▶ **WORK INSTRUCTIONS**
Every line in the records below with the string "Environmental" is to be copied out.

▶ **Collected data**
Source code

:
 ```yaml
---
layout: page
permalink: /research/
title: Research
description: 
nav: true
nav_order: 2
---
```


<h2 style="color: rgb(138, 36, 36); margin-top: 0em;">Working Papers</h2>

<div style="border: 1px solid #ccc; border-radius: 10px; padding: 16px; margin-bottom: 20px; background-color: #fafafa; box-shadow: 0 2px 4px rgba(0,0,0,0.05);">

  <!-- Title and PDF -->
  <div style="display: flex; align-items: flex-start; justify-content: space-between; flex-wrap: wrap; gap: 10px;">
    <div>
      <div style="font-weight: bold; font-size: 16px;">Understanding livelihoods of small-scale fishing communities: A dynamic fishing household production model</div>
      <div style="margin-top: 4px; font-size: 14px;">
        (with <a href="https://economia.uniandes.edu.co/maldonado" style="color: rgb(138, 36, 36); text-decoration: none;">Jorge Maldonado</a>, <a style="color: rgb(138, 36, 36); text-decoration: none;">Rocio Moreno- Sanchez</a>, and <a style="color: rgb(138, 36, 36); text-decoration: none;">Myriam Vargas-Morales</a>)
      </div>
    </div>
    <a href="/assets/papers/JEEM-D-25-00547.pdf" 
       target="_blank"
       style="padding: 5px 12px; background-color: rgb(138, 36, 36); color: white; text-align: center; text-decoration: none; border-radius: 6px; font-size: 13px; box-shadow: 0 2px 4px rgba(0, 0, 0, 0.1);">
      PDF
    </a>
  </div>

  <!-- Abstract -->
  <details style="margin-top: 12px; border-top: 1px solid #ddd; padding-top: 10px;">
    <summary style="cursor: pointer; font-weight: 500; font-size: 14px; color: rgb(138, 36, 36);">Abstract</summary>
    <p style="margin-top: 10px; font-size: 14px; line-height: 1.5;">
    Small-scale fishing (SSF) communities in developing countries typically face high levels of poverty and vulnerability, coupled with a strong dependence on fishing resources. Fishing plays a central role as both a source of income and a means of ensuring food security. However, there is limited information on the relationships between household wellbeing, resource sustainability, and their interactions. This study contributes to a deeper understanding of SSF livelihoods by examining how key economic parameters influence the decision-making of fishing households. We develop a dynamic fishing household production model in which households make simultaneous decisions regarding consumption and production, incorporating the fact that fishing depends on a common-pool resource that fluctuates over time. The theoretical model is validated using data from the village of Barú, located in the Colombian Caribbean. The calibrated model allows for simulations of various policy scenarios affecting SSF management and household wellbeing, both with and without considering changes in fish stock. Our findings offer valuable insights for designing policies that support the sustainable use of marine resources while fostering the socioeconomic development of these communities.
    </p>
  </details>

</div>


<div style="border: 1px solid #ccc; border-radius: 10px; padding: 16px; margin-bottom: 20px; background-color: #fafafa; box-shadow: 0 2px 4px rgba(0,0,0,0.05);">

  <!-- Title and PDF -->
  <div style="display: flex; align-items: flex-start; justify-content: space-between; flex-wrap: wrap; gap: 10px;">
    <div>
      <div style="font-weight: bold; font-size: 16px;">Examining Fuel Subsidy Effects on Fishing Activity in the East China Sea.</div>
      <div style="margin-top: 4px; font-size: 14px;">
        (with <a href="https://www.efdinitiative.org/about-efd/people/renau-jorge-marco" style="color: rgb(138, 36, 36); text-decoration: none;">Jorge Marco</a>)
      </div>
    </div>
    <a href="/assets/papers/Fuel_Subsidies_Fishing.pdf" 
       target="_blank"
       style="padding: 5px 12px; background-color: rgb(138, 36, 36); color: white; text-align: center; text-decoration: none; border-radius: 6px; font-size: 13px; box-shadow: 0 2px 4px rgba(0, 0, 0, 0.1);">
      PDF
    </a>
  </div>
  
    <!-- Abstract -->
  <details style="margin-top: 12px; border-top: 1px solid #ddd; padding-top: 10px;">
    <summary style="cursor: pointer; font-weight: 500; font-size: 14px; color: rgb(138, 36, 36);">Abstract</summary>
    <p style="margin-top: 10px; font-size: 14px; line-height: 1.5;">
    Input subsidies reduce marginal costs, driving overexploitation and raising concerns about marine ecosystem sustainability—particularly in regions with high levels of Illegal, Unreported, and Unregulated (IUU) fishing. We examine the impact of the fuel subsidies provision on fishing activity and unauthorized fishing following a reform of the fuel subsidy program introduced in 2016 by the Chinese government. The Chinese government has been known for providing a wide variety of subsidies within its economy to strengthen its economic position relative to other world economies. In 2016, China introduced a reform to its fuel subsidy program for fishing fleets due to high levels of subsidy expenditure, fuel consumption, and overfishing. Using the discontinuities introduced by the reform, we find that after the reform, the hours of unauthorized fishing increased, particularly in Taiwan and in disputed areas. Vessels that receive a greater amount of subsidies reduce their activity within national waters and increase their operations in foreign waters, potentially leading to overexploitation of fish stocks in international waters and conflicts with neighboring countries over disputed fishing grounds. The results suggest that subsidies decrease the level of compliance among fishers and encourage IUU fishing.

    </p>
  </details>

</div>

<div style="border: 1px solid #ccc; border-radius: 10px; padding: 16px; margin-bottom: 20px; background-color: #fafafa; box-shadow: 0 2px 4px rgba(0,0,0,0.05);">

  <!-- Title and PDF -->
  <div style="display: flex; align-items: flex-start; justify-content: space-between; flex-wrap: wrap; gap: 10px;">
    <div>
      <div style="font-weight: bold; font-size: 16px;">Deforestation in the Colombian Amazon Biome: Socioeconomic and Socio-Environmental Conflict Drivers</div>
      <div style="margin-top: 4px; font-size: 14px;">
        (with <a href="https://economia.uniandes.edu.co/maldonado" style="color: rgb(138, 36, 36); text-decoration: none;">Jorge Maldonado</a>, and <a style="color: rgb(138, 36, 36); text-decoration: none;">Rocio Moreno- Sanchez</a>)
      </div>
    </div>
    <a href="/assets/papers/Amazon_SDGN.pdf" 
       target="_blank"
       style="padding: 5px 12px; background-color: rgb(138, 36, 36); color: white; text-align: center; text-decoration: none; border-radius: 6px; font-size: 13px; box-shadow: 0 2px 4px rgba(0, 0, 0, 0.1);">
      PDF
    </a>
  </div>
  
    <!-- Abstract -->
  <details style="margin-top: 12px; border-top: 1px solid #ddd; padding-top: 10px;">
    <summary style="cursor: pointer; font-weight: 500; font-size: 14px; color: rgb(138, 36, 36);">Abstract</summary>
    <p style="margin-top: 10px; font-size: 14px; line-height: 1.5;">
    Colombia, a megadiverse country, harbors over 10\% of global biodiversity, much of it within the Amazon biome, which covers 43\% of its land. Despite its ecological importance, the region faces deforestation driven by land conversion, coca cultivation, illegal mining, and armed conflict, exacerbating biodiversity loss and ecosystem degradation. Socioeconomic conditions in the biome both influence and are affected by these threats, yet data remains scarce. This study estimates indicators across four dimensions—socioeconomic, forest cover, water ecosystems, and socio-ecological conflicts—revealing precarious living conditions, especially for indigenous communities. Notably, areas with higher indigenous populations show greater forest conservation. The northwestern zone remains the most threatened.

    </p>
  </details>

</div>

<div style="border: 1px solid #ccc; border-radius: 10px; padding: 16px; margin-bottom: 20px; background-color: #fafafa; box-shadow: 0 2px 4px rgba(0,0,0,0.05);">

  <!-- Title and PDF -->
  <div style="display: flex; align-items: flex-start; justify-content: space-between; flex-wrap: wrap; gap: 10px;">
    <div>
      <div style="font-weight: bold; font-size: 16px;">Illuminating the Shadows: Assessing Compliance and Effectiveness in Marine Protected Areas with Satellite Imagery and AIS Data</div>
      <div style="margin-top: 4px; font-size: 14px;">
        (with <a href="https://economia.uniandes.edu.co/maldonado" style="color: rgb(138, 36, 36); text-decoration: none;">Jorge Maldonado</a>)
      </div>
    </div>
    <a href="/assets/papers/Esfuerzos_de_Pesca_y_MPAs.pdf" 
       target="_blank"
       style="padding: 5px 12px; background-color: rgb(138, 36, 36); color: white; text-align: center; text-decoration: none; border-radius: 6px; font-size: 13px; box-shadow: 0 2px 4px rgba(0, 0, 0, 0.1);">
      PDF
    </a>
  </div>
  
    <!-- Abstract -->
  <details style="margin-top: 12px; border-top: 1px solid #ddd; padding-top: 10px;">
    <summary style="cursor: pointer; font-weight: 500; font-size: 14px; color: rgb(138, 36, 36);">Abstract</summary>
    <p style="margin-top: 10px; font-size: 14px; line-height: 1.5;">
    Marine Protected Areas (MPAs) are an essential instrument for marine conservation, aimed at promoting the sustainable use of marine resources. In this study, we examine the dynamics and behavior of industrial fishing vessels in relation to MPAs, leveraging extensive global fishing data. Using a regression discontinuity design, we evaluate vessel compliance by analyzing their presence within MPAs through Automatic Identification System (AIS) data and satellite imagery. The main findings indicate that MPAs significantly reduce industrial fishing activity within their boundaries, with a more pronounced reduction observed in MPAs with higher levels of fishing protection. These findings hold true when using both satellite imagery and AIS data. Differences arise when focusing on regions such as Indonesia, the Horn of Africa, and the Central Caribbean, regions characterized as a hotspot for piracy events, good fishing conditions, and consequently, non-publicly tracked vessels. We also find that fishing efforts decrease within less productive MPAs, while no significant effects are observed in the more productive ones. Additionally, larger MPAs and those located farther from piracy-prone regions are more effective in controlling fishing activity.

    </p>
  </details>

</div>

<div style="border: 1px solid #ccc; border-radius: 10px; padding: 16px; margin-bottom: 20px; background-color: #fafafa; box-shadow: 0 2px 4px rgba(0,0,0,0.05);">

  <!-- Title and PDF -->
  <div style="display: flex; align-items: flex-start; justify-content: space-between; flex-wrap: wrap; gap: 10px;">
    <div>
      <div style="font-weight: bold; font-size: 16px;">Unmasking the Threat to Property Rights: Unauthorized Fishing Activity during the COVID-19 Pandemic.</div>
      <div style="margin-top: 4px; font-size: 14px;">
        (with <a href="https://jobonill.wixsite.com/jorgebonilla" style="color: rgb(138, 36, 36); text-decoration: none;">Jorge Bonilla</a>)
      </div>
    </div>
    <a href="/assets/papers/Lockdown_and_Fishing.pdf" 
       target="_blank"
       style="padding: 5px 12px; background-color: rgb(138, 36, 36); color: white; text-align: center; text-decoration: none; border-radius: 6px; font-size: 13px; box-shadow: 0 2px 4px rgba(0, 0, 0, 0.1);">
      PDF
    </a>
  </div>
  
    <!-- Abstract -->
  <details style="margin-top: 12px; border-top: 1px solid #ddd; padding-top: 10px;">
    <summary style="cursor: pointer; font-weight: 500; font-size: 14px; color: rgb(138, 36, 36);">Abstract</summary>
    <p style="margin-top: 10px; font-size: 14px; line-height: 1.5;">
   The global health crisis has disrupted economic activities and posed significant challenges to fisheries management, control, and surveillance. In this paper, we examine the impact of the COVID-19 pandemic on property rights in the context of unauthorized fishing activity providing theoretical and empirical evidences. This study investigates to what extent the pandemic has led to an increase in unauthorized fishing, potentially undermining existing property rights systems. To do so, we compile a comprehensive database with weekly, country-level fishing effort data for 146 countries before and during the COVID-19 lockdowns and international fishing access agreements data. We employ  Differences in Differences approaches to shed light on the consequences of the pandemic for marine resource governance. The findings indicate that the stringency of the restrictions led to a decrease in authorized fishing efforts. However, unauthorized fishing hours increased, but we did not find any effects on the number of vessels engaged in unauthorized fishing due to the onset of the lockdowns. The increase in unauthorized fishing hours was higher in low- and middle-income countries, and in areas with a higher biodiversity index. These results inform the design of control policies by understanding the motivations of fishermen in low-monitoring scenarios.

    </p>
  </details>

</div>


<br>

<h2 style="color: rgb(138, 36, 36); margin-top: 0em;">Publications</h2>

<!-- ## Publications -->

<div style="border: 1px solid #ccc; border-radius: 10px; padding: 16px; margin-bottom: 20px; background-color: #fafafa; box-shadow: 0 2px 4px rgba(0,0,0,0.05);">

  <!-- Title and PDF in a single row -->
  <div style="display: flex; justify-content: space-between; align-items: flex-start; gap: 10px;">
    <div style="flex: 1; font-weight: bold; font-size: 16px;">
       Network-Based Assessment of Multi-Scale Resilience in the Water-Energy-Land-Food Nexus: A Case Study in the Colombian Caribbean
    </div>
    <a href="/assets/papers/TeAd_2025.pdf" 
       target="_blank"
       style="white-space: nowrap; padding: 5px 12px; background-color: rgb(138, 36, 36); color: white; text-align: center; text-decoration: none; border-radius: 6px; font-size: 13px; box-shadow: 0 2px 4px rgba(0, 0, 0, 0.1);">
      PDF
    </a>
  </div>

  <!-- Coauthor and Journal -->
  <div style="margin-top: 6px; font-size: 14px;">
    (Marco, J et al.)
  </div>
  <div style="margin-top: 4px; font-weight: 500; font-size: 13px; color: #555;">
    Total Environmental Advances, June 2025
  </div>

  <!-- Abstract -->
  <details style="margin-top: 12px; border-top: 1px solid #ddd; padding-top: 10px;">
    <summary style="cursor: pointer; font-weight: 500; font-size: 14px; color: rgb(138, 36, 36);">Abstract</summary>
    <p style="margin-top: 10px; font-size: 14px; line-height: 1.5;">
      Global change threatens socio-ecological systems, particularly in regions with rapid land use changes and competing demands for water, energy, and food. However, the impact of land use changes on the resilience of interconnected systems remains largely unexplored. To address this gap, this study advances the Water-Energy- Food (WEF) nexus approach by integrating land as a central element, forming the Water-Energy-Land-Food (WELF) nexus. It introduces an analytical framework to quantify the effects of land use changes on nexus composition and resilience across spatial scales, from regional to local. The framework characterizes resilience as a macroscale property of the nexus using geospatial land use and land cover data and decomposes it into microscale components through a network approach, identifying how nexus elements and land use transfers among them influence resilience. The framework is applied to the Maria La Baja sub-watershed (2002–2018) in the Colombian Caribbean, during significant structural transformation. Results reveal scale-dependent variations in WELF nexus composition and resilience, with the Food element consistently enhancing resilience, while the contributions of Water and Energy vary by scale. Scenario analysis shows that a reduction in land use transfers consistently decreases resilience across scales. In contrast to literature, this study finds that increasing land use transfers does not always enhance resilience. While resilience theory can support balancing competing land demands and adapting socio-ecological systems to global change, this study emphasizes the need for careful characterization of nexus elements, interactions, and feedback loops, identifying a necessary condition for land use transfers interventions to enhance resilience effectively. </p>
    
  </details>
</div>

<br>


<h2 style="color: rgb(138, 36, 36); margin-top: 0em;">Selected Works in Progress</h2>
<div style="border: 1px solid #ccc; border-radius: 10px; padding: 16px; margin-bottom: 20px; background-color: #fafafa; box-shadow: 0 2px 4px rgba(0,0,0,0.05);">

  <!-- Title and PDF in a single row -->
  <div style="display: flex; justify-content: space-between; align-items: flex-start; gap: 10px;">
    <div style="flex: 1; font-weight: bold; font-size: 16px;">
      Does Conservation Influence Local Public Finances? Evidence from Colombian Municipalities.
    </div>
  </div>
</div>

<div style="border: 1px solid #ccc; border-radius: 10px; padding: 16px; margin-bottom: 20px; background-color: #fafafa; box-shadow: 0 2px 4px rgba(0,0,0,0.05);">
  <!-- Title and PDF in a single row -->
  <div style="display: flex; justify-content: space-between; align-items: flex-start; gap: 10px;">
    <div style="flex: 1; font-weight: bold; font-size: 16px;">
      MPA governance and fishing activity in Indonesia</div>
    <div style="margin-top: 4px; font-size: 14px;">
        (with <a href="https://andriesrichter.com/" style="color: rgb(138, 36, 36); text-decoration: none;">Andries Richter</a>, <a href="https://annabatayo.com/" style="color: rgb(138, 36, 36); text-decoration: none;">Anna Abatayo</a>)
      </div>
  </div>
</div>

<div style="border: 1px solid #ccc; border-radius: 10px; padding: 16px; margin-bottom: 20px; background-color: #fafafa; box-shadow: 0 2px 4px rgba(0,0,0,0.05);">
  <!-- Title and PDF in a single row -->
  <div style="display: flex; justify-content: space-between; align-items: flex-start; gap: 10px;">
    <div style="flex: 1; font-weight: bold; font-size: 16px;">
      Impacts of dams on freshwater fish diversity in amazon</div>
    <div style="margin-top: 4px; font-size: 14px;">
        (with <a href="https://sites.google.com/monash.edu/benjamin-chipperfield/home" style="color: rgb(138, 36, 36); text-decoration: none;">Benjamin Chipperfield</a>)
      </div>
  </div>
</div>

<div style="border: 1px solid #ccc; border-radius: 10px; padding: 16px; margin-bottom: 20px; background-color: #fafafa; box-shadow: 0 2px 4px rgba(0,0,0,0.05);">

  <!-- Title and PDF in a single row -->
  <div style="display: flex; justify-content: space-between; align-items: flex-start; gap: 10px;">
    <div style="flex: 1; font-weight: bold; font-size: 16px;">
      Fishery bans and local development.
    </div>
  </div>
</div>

▶ **SOLUTION FOR THIS PROBLEM**
      <div style="font-weight: bold; font-size: 16px;">Deforestation in the Colombian Amazon Biome: Socioeconomic and Socio-Environmental Conflict Drivers</div>
    Total Environmental Advances, June 2025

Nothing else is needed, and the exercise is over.